I remember when I was 3 years old...
In retrospect I wonder if I was agnostic and was losing my religion at that impressionable age too!
My parents being Sikh by religion took me to their religious temple along with them the first time in my conscious awareness.
It was a religious gathering in a big hall that was called a 'Gurudwara'. As you entered it, you were supposed to walk down a narrow path created by the separating foot-mat in between the gents and the ladies compartments.
Reaching the end of the path, you would reach the holy book that the religion gives the utmost importance to.
Next you were supposed to sit down on your knees and touch your head to the ground in front of the holy book. It depended on the amount of faith you had as to how long you would keep bowing down in that posture of yours.
Then you would stand up, fold your hands in front of the book and move on to your compartment - the ladies or the gents - and sit down anywhere on the mat.
The priests would be singing chants called 'Paatth' from the book and you were to keep listening to them.
As the chants were over, there was a joint prayer called 'Ardaas' during which everyone was supposed to stand up and keep hands folded.
After the prayer there would be a few more chants further before you got the hot sweet pudding called 'Parshaad' served to everyone present over there.
And that was the end of the congregation.
I went through all this experience, but somehow to my little curious mind it couldn't make any sense. I was not interested in chants or 'Parshaad'. But the most objectionable thing that troubled me was sitting down on your knees and bow your head to touch the ground and keep it there to show your respect to a book that had some divine words written in it.
I remember I had no faith in the divinity of the words written in the book. I was born agnostic I suppose or else I was losing my religion now!
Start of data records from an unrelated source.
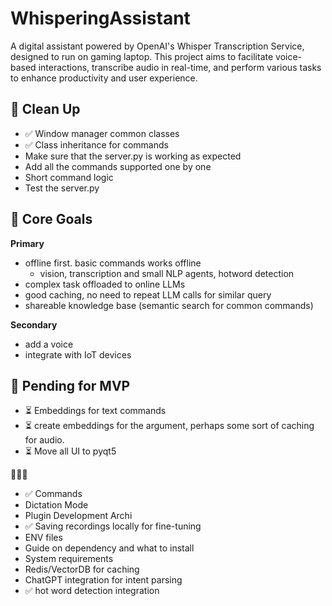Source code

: # WhisperingAssistant
A digital assistant powered by OpenAI's Whisper Transcription Service, designed to run on gaming laptop. This project aims to facilitate voice-based interactions, transcribe audio in real-time, and perform various tasks to enhance productivity and user experience.


## 📌 Clean Up
- ✅ Window manager common classes
- ✅ Class inheritance for commands
- Make sure that the server.py is working as expected
- Add all the commands supported one by one
- Short command logic
- Test the server.py

## 📌 Core Goals
**Primary**
- offline first. basic commands works offline
  - vision, transcription and small NLP agents, hotword detection
- complex task offloaded to online LLMs
- good caching, no need to repeat LLM calls for similar query
- shareable knowledge base (semantic search for common commands)

**Secondary**
- add a voice
- integrate with IoT devices



## 📌 Pending for MVP

- ⏳️ Embeddings for text commands
- ⏳️ create embeddings for the argument, perhaps some sort of caching for audio.
- ⏳ Move all UI to pyqt5

🚥🚥🚥 
- ✅ Commands
- Dictation Mode
- Plugin Development Archi
- ✅ Saving recordings locally for fine-tuning 
- ENV files
- Guide on dependency and what to install
- System requirements
- Redis/VectorDB for caching
- ChatGPT integration for intent parsing
- ✅ hot word detection integration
On the top of it, there was some minor clash at the main door of the hall where some poorly dressed non-Sikhs intending to enter the hall were being stopped by the enthusiastic leadership activists over there in the hall; and this left a very bad taste in my 3 year old mind.
So the next time when my parents asked me to go there, I refused. Their faith got hurt and they warned me of God's wrath. They said God would punish me for this.
It was a deciding moment for me. I started imagining God punishing me in various different ways. Each one more torturous than the other! It was a test of my nerves, which I was to pass in my cold blood and not hot!
I remember I took my decision after a great turmoil in my mind. I said I was ready for any punishment He subjected me to... if He could!
My parents were taken aback.
My father walked away, saying I was losing my religion and had turned agnostic.
I kept sitting wondering as to what the word agnostic meant and how I was losing my religion when I never had it as my faith ever in my life of those 3 long (or short!) years.